My name is Chris Lysy and I’m a Research Analyst at Westat. I also blog about the use of new technology at FreshSpectrum.com (http://freshspectrum.com) and can be found on Twitter: @clysy.
In person there is nothing better than a live presentation, but the same does not always hold true on the web. Countless webcasts end up being nothing more than a voice matched against power point slides with little or no audience participation and scheduling requirements.
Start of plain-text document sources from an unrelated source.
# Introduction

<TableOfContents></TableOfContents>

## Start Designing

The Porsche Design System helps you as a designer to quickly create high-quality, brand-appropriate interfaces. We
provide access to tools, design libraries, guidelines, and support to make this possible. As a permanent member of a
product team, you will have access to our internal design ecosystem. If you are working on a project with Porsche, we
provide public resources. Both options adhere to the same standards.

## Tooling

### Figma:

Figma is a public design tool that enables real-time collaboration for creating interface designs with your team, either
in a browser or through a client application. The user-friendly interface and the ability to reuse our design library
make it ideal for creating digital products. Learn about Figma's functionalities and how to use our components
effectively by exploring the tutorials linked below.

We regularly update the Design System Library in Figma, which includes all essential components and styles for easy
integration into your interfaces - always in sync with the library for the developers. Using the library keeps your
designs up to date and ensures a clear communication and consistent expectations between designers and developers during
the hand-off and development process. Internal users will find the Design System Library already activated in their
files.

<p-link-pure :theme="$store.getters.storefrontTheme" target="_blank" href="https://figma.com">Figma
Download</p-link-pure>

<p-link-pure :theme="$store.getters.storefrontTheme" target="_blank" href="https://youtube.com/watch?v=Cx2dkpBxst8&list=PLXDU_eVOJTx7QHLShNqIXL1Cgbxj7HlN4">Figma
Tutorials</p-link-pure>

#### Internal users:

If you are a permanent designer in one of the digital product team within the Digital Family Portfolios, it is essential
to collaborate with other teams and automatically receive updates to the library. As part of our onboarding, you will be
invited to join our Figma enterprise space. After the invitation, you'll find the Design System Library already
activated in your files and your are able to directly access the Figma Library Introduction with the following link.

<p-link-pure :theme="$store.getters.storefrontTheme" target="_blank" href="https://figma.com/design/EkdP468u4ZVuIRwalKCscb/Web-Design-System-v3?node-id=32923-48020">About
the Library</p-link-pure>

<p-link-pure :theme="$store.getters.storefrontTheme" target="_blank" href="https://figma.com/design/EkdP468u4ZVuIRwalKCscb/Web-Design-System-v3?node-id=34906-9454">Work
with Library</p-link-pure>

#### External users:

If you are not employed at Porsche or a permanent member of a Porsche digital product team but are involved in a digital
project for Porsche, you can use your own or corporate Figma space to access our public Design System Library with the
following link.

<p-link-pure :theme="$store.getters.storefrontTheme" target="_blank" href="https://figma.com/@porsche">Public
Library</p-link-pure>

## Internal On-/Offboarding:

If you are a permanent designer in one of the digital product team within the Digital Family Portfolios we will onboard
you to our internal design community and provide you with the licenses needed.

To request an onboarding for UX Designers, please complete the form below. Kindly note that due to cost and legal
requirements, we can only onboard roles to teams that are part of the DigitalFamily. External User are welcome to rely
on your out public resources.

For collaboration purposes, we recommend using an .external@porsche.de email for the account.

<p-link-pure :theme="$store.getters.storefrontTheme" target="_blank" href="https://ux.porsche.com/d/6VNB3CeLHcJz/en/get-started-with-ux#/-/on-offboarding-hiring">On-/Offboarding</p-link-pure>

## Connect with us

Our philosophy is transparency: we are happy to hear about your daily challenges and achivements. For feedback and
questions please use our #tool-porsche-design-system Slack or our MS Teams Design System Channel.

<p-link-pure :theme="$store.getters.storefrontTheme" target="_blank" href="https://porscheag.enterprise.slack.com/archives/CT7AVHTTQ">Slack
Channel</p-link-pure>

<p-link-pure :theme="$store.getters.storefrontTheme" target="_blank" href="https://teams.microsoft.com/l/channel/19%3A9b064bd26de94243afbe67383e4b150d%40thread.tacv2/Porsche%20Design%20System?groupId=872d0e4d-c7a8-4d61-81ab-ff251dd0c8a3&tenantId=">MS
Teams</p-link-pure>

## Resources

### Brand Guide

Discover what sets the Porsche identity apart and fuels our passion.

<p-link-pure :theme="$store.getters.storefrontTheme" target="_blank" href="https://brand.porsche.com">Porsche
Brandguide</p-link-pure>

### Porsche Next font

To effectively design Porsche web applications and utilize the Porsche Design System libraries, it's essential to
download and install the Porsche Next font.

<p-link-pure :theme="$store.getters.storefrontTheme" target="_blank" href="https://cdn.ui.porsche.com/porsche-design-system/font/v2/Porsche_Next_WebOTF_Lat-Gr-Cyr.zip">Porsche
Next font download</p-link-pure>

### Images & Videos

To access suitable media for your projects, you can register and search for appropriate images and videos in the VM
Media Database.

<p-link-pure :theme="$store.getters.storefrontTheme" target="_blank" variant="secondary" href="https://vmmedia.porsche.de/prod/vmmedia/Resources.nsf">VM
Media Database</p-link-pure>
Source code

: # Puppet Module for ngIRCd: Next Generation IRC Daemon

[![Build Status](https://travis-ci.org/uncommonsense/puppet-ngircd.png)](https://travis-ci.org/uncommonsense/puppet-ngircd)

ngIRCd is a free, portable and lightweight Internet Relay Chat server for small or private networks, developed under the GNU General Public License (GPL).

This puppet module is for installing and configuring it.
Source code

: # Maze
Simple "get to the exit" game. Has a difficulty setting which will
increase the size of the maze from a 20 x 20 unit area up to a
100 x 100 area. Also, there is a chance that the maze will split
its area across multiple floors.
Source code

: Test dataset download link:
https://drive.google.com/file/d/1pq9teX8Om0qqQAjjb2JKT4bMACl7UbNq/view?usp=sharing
In these types of situations it is often better to record and post, removing the scheduling barriers and opening up to a wider audience.
Rad Resource: One of the easiest places to upload and share slideshow presentations is Slideshare (http://www.slideshare.net). Think of it like a youTube for Power Point presentations. After you upload your slides you will get a direct link to send to your audience and can even embed the presentation in a blog post or on a website. The service is funded by ad revenue and is 100% free for the user.
After uploading your slideshow presentation, consider making it a slidecast by adding an mp3 recording of your voice. Slideshare gives you step by step directions on how to do this here: http://www.slideshare.net/faqs/slidecast
Rad Resources: In order to create a slidecast you’ll need to find an mp3 (podcast) hosting site and recording software. There are a number of free podcast hosting sites that will do the trick, Podbean is one (http://www.podbean.com/) and you will find several others with a google search. For recording software I recommend Audacity (http://audacity.sourceforge.net/), it’s download-able freeware and relatively easy to use.
Hot Tip: With a feature that allows you to slow down playback speed, Audacity is also a free option for interview transcription work.